Myron P. Gutmann is a professor of history and director of the Institute of Behavioral Science at the University of Colorado, Boulder. He has broad interests in interdisciplinary research, especially health, population, economy, energy, and the environment. From 2009 to 2013, he served as assistant director of the National Science Foundation (NSF), leading their Social, Behavioral, & Economic Sciences (SBE) Directorate. Before his service at NSF, he was a professor of history and information and research professor in the Institute for Social Research at the University of Michigan, where he served from 2001 to 2009 as director of the Inter-university Consortium for Political and Social Research (ICPSR), the world’s largest repository of publicly available data in the social and behavioral sciences.
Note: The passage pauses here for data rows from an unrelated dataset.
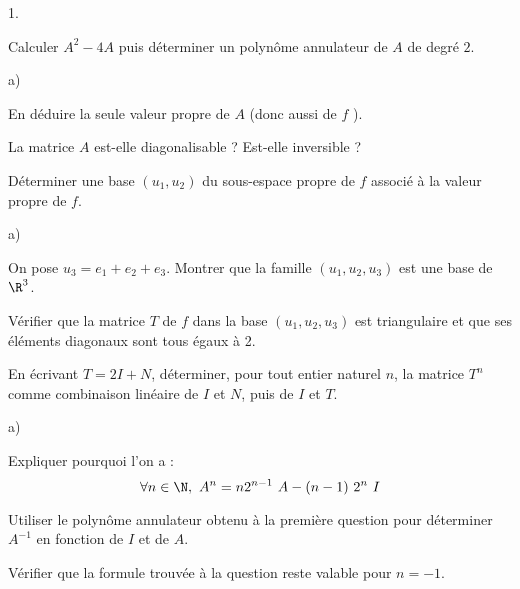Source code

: \begin{noliste}{1.}
  \setlength{\itemsep}{4mm}
\item Calculer $A^{2}-4A$ puis déterminer un polynôme annulateur de
  $A$ de degré $2$.

  

\item
  \begin{noliste}{a)}
    \setlength{\itemsep}{2mm}
  \item En déduire la seule valeur propre de $A$ (donc aussi de $f$ ).

    		

  \item La matrice $A$ est-elle diagonalisable ? Est-elle inversible ?
  \end{noliste}

    		

\item Déterminer une base $(u_{1},u_{2})$ du sous-espace propre de $f$
  associé à la valeur propre de $f$.

  

\item 
  \begin{noliste}{a)}
    \setlength{\itemsep}{2mm}
  \item On pose $u_{3} = e_{1} + e_{2} + e_{3}$. Montrer que la
    famille $(u_{1},u_{2},u_{3})$ est une base de $\R^{3}$.

    		




  \item Vérifier que la matrice $T$ de $f$ dans la base
    $(u_{1},u_{2},u_{3})$ est triangulaire et que ses éléments
    diagonaux sont tous égaux à 2.

    

  \item En écrivant $T = 2I + N$, déterminer, pour tout entier naturel
    $n$, la matrice $T^{n}$ comme combinaison linéaire de $I$ et $N$,
    puis de $I$ et $T$.

    
  \end{noliste}




\item
  \begin{noliste}{a)}
    \setlength{\itemsep}{2mm}
  \item Expliquer pourquoi l'on a :
    \[
    \forall n\in\N, \ A^{n} = n2^{n-1} \ A - (n-1) \ 2^{n} \ I
    \]

    
    
  \item Utiliser le polynôme annulateur obtenu à la première question
    pour déterminer $A^{-1}$ en fonction de $I$ et de $A$.

    

  \item Vérifier que la formule trouvée à la question  reste
    valable pour $n = -1$.

    
  \end{noliste}
\end{noliste}


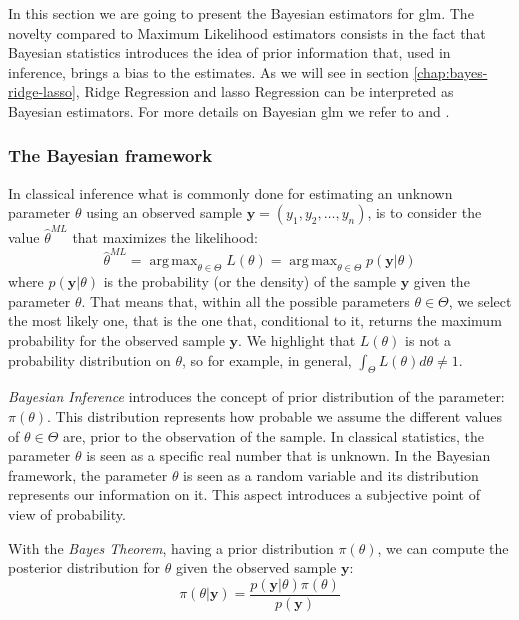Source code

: \documentclass[a4paper, twoside, openright, 12pt]{report}
\DeclareMathOperator*{\argmax}{arg\,max}  %
\theoremstyle{definition}
\theoremstyle{definition}
\theoremstyle{definition}
\theoremstyle{remark}
\begin{document}
In this section we are going to present the Bayesian estimators for \ac{glm}. The novelty compared to Maximum Likelihood estimators consists in the fact that Bayesian statistics introduces the idea of prior information that, used in inference, brings a bias to the estimates. As we will see in section \ref{chap:bayes-ridge-lasso}, Ridge Regression and \ac{lasso} Regression can be interpreted as Bayesian estimators. For more details on Bayesian \ac{glm} we refer to \autocite{wuthrich-data-analytics} and \autocite{gelman2013bayesian}.

\hypertarget{the-bayesian-framework}{%
\subsubsection{The Bayesian framework}\label{the-bayesian-framework}}

In classical inference what is commonly done for estimating an unknown parameter \(\theta\) using an observed sample \(\boldsymbol{y}=(y_1, y_2, \dots, y_n)\), is to consider the value \(\hat{\theta}^{ML}\) that maximizes the likelihood:
\[
\hat{\theta}^{ML} = \argmax_{\theta\in\Theta}{L(\theta)} = \argmax_{\theta\in\Theta}{p(\boldsymbol{y}|\theta)}
\]
where \(p(\boldsymbol{y}|\theta)\) is the probability (or the density) of the sample \(\boldsymbol{y}\) given the parameter \(\theta\). That means that, within all the possible parameters \(\theta\in\Theta\), we select the most likely one, that is the one that, conditional to it, returns the maximum probability for the observed sample \(\boldsymbol{y}\). We highlight that \(L(\theta)\) is not a probability distribution on \(\theta\), so for example, in general, \(\int_{\Theta}{L(\theta)d\theta}\ne1\).

\emph{Bayesian Inference} introduces the concept of prior distribution of the parameter: \(\pi(\theta)\). This distribution represents how probable we assume the different values of \(\theta\in\Theta\) are, prior to the observation of the sample. In classical statistics, the parameter \(\theta\) is seen as a specific real number that is unknown. In the Bayesian framework, the parameter \(\theta\) is seen as a random variable and its distribution represents our information on it. This aspect introduces a subjective point of view of probability.

With the \emph{Bayes Theorem}, having a prior distribution \(\pi(\theta)\), we can compute the posterior distribution for \(\theta\) given the observed sample \(\boldsymbol{y}\):
\[
\pi(\theta|\boldsymbol{y}) = \frac{p(\boldsymbol{y}|\theta)\pi(\theta)}{p(\boldsymbol{y})}
\]
\end{document}
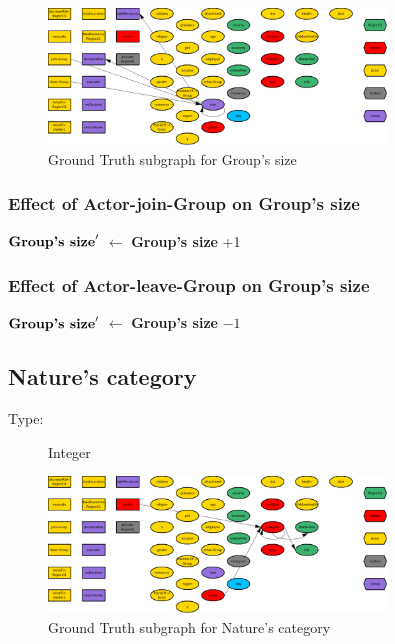 \documentclass{article}%
\begin{document}
\begin{figure}[ht]%
\centering%
\includegraphics[width=0.8\textwidth]{images/sizeOfGroup.png}%
\caption{Ground Truth subgraph for Group's size}%
\end{figure}

%
\subsubsection{Effect of Actor{-}join{-}Group on Group's size}%
\label{ssubsec:Effect of Actor{-}join{-}Group on Group's size}%
\begin{flushleft}%
$\mbox{\textbf{Group's size}} '$%
$\leftarrow$%
\textbf{Group's size}%
+1%
\end{flushleft}

%
\subsubsection{Effect of Actor{-}leave{-}Group on Group's size}%
\label{ssubsec:Effect of Actor{-}leave{-}Group on Group's size}%
\begin{flushleft}%
$\mbox{\textbf{Group's size}} '$%
$\leftarrow$%
\textbf{Group's size}%
${-}1$%
\end{flushleft}

%
\subsection{Nature's category}%
\label{subsec:Nature's category}%
\begin{description}%
\item[Type:]%
Integer%
\end{description}%


\begin{figure}[ht]%
\centering%
\includegraphics[width=0.8\textwidth]{images/categoryOfNature.png}%
\caption{Ground Truth subgraph for Nature's category}%
\end{figure}
\end{document}
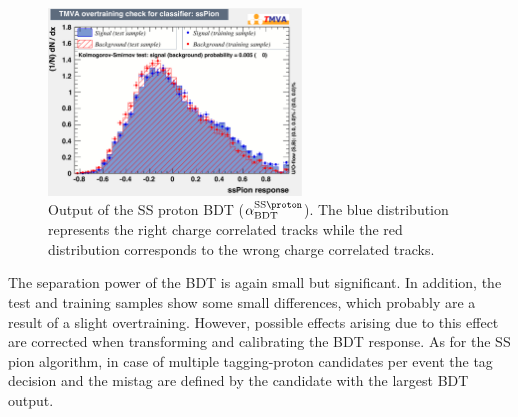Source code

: \begin{figure}[tbp]
	\begin{center}
		\includegraphics[width=0.6\textwidth]{09FlavourTagging/figs/SSProton_overtrain.pdf}
	\end{center}
	\caption{Output of the SS proton BDT ($\alpha^{\text{SS}\proton}_\text{BDT}$).
	The blue distribution represents the right charge correlated tracks while the red distribution corresponds to the wrong charge correlated tracks.}
	\label{fig:SSProtonBDTOutput}
\end{figure}
The separation power of the BDT is again small but significant.
In addition, the test and training samples show some small differences, which probably are a result of a slight overtraining.
However, possible effects arising due to this effect are corrected when transforming and calibrating the BDT response.
As for the SS pion algorithm, in case of multiple tagging-proton candidates per event the tag decision and the mistag are defined by the candidate with the largest BDT output.

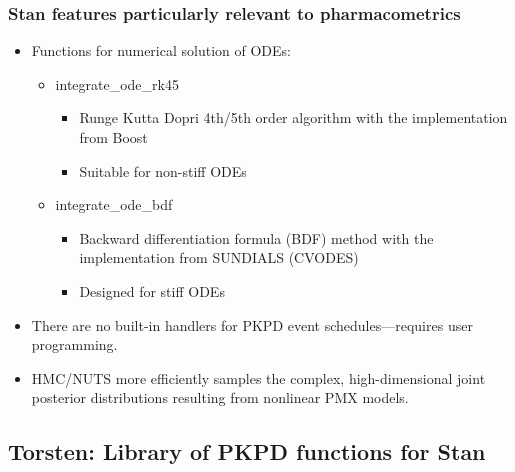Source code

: \documentclass{beamer}
\begin{document}
\begin{frame}
  \frametitle{Stan features particularly relevant to pharmacometrics}
  
  \begin{itemize}
  \item<1-> Functions for numerical solution of ODEs:
    \begin{itemize}
    \item integrate\_ode\_rk45
      \begin{itemize}
      \item Runge Kutta Dopri 4th/5th order algorithm with the
        implementation from Boost
      \item Suitable for non-stiff ODEs
      \end{itemize}
    \item integrate\_ode\_bdf
      \begin{itemize}
      \item Backward differentiation formula (BDF) method with the
        implementation from SUNDIALS (CVODES)
      \item Designed for stiff ODEs
      \end{itemize}
    \end{itemize}
  \item<2-> There are no built-in handlers for PKPD event
    schedules---requires user programming.
  \item<3-> HMC/NUTS more efficiently samples the complex,
    high-dimensional joint posterior distributions resulting from
    nonlinear PMX models.
  \end{itemize}

\end{frame}

\subsection{Torsten: Library of PKPD functions for Stan}
\end{document}
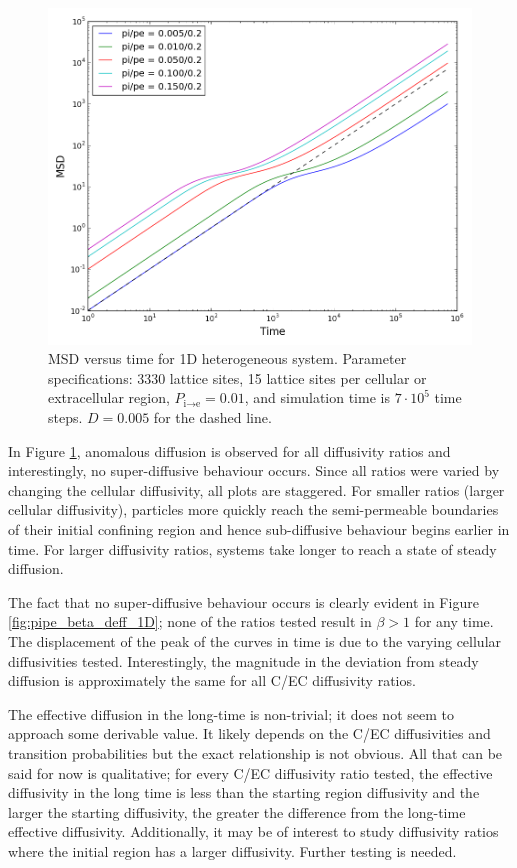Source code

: 	\begin{figure}[h!]
		\centering
		\includegraphics[width=1.0\linewidth]{../images/1D/pipe_msd_1D}
		\caption[1D: MSD for varying diffusivities]{MSD versus time for 1D heterogeneous system. Parameter specifications: 3330 lattice sites, 15 lattice sites per cellular or extracellular region, $ P_{\textrm{i} \rightarrow \textrm{e}} = 0.01 $, and simulation time is $ 7\cdot 10^5 $ time steps. $ D = 0.005 $ for the dashed line.}
		\label{fig:pipe_msd_1D}
	\end{figure}
	
	In Figure \ref{fig:pipe_msd_1D}, anomalous diffusion is observed for all diffusivity ratios and interestingly, no super-diffusive behaviour occurs. Since all ratios were varied by changing the cellular diffusivity, all plots are staggered. For smaller ratios (larger cellular diffusivity), particles more quickly reach the semi-permeable boundaries of their initial confining region and hence sub-diffusive behaviour begins earlier in time. For larger diffusivity ratios, systems take longer to reach a state of steady diffusion.
	
	The fact that no super-diffusive behaviour occurs is clearly evident in Figure \ref{fig:pipe_beta_deff_1D}; none of the ratios tested result in $ \beta > 1 $ for any time. The displacement of the peak of the curves in time is due to the varying cellular diffusivities tested. Interestingly, the magnitude in the deviation from steady diffusion is approximately the same for all C/EC diffusivity ratios. 
	
	The effective diffusion in the long-time is non-trivial; it does not seem to approach some derivable value. It likely depends on the C/EC diffusivities and transition probabilities but the exact relationship is not obvious. All that can be said for now is qualitative; for every C/EC diffusivity ratio tested, the effective diffusivity in the long time is less than the starting region diffusivity and the larger the starting diffusivity, the greater the difference from the long-time effective diffusivity. Additionally, it may be of interest to study diffusivity ratios where the initial region has a larger diffusivity. Further testing is needed.
	
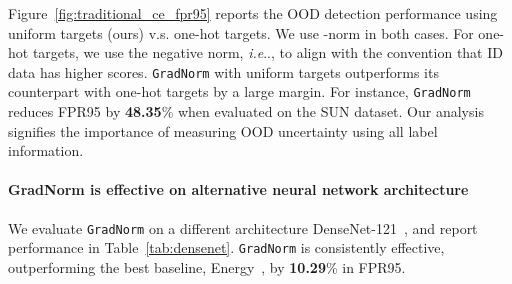 \documentclass{article}
\makeatletter
\DeclareRobustCommand\onedot{\futurelet\@let@token\@onedot}
\def\@onedot{\ifx\@let@token.\else.\null\fi\xspace}
\def\ie{\emph{i.e}\onedot} \def\Ie{\emph{I.e}\onedot}
\makeatother
\begin{document}
Figure~\ref{fig:traditional_ce_fpr95} reports the OOD detection performance using uniform targets (ours) v.s. one-hot targets. We use -norm in both cases. For one-hot targets, we use the negative norm, \ie , to align with the convention that ID data has higher scores. \texttt{GradNorm} with uniform targets outperforms its counterpart with one-hot targets by a large margin. For instance, \texttt{GradNorm} reduces FPR95 by \textbf{48.35}\% when evaluated on the SUN dataset. Our analysis signifies the importance of measuring OOD uncertainty using all label information.





\paragraph{GradNorm is effective on alternative neural network architecture} We evaluate \texttt{GradNorm} on a different architecture DenseNet-121~\cite{huang2017densely}, and report performance in Table~\ref{tab:densenet}. \texttt{GradNorm} is consistently effective, outperforming the best baseline, Energy~\cite{liu2020energy}, by \textbf{10.29}\% in FPR95. 
\end{document}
As the director of ICPSR, he was a leader in the archiving and dissemination of electronic research materials related to society, population, and health, with a special interest in the protection of respondent confidentiality. He has written or edited five books and more than 80 articles and chapters, and has served on numerous advisory committees and editorial boards. He has been awarded numerous awards and recognitions, including being named a Digital Preservation Pioneer by the Library of Congress in 2007, and elected a fellow of the American Association for the Advancement of Science in 2011. He currently serves on the National Academy of Sciences Gulf Research Program Advisory Board, and has previously served on eight NAS committees focusing on environmental topics, population studies, and health. He has a B.A. from Columbia University, and both an M.A. and Ph.D. in history from Princeton University.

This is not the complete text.